§ Work task:
Apart from the images, the records below need to be copied exactly.

Records contained in a dataset
· · · · ·

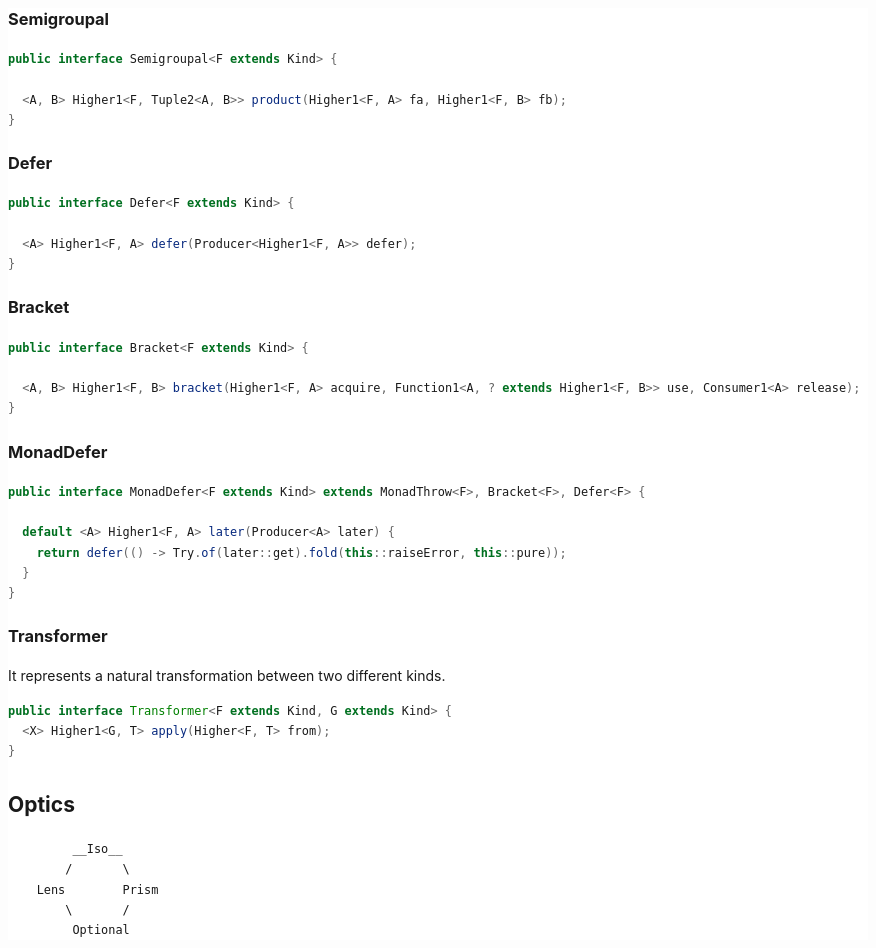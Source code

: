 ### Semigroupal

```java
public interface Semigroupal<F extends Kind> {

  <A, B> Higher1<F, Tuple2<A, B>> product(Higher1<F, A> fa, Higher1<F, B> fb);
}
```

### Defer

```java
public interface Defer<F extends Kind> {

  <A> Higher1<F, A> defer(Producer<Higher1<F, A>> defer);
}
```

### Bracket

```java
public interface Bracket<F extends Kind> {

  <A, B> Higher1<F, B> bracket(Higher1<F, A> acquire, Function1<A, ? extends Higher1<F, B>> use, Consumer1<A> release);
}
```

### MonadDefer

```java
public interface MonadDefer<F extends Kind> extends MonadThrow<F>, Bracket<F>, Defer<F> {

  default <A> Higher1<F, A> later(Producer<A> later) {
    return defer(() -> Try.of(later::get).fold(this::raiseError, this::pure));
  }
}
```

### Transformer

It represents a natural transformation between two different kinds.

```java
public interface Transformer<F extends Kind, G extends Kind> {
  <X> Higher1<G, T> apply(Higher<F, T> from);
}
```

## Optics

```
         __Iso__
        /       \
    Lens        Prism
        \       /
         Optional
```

· · · · ·

§ Task output:
Source code

: ### Semigroupal

```java
public interface Semigroupal<F extends Kind> {

  <A, B> Higher1<F, Tuple2<A, B>> product(Higher1<F, A> fa, Higher1<F, B> fb);
}
```

### Defer

```java
public interface Defer<F extends Kind> {

  <A> Higher1<F, A> defer(Producer<Higher1<F, A>> defer);
}
```

### Bracket

```java
public interface Bracket<F extends Kind> {

  <A, B> Higher1<F, B> bracket(Higher1<F, A> acquire, Function1<A, ? extends Higher1<F, B>> use, Consumer1<A> release);
}
```

### MonadDefer

```java
public interface MonadDefer<F extends Kind> extends MonadThrow<F>, Bracket<F>, Defer<F> {

  default <A> Higher1<F, A> later(Producer<A> later) {
    return defer(() -> Try.of(later::get).fold(this::raiseError, this::pure));
  }
}
```

### Transformer

It represents a natural transformation between two different kinds.

```java
public interface Transformer<F extends Kind, G extends Kind> {
  <X> Higher1<G, T> apply(Higher<F, T> from);
}
```

## Optics

```
         __Iso__
        /       \
    Lens        Prism
        \       /
         Optional
```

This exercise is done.